That straightforward lying? Misrepresentation,
concealment, or delusion?
Self seeking. We've already basically covered self seeking by those extra questions about the third column. What was I frightened of? Brainstorm bullet points.
Where were we to blame? That's why I'm looking at the situation. What specific contribution did I make to that situation? Which made a bad situation, which either created the bad situation or made a bad situation worse.
We saw our faults. The 7th question is faults, character defects. I give people a list of character defects. Some people like a list of 20. Other people want the list for like 300. Like whatever suits the person's personality. Give them the range, let them pick. But I don't write more than three faults per personal situation because otherwise you're just there forever. You want to pick the main items. And then finally with Michigan, our wrongs,
that's the behaviour of mine that harmed other people. So the 7th question, fault prepares me for step 7. The 8th question, wrongs, prepares me for step 8. Now what do I write these questions about? Number one, I write them about the 20 people that I did the detailed analysis of in the third column, plus
any other area of my life. So often food
finance,
long looking after your home. There are lots of areas which won't necessarily come up in the resentment inventory. But this is a moral inventory of my whole life. And I tell you, I've had people where the resentments cover like 110th of their life. But the real problems are over there. There's a gambling problem, there's a food problem, there's a diet problem, there's an exercise problem, there's a caffeine problem, there's an energy drink problem. There's a someone going to psychics and spending £400 a month with like those, those like
by psychics,
phone lines, all sorts of weird stuff that will not come out of the woodwork unless you say, honey, you want to look at your whole life, not just the people you resent because that's where the inventory lies.
We'll cover fear and sex, both distasteful subjects next week, but I'm going to stop there for now and and ask Alistair if you would to to open it up for questions.
Thank you, Tim.
Thank you very much. That was very helpful.
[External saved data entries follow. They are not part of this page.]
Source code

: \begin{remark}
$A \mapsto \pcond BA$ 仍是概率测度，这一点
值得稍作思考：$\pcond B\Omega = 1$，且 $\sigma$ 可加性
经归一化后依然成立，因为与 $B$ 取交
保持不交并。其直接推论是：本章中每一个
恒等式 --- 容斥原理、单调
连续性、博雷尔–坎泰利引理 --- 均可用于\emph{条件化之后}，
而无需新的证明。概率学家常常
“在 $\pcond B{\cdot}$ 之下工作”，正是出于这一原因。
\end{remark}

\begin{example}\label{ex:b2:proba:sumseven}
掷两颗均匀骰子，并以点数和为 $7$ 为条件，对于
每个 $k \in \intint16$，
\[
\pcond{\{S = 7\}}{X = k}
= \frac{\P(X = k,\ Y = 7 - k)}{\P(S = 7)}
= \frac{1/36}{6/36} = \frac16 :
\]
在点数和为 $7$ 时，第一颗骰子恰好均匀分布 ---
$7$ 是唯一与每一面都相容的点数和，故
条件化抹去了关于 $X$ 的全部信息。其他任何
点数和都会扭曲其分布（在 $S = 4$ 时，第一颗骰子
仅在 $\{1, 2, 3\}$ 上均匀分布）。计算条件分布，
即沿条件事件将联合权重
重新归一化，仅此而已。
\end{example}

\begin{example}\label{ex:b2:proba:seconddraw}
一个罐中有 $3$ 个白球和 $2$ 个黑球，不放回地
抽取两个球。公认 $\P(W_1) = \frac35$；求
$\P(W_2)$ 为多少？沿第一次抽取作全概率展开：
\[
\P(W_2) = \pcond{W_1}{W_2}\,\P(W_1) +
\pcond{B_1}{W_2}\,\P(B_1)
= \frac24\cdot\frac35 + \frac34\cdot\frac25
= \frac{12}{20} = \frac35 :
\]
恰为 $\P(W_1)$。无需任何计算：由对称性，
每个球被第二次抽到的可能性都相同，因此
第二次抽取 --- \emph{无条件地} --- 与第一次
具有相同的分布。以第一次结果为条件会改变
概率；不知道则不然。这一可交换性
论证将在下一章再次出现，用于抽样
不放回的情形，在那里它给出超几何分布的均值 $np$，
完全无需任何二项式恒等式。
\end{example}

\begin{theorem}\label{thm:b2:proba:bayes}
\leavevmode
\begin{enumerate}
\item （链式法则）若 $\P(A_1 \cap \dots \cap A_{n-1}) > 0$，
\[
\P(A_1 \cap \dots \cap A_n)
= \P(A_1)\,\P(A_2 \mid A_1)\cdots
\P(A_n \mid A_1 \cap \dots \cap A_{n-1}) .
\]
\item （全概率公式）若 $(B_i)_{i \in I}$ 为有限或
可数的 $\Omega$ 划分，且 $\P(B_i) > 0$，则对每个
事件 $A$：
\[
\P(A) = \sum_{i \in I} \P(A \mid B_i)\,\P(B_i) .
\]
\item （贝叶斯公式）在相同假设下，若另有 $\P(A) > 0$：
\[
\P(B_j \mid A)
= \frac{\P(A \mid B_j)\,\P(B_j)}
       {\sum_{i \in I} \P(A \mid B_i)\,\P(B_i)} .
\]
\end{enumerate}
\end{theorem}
The meeting is now open for questions for Tim, which can be done by raised hand function in Zoom or you can message me through the chat function and I will ask him directly. If all else fails, just wave at me violently on the screen and I'll, I'll yeah, hand it over to you to ask your question and we'll we'll try and close on the hour while we might be a little bit longer. Anyway. Anyway, any questions?
Amara, you have a question and then Karen. OK, thank. OK, thank you. Tim, I was wondering for the fear part in the fourth column, do you encourage your, the people you're working with to go back to the third column and to connect all the fears that arise out of the
like demands from the seven areas itself?
That's a, that's a good question. I, I don't find people have a problem with that question usually. I think it, it usually works out in a very straightforward way. So
what I get people to look at, well, first of all, there are two sources of of the fear question. First of all, it's those relationships.
Secondly,
it's it's those that the areas of life not covered by resentment
and I just get people to, and this is all I do myself is to imagine myself in that situation and say, well, what what are the, what, what fears are floating around in my mind When I consider that situation, I find things just float to the surface pretty naturally. It's not analytical exercise. It's, I think it's a, it's a being sensitive to what is going on inside
it. It's little fears which are like crawling around under the carpet. It's lifting up the carpet, but you can kind of see where they are.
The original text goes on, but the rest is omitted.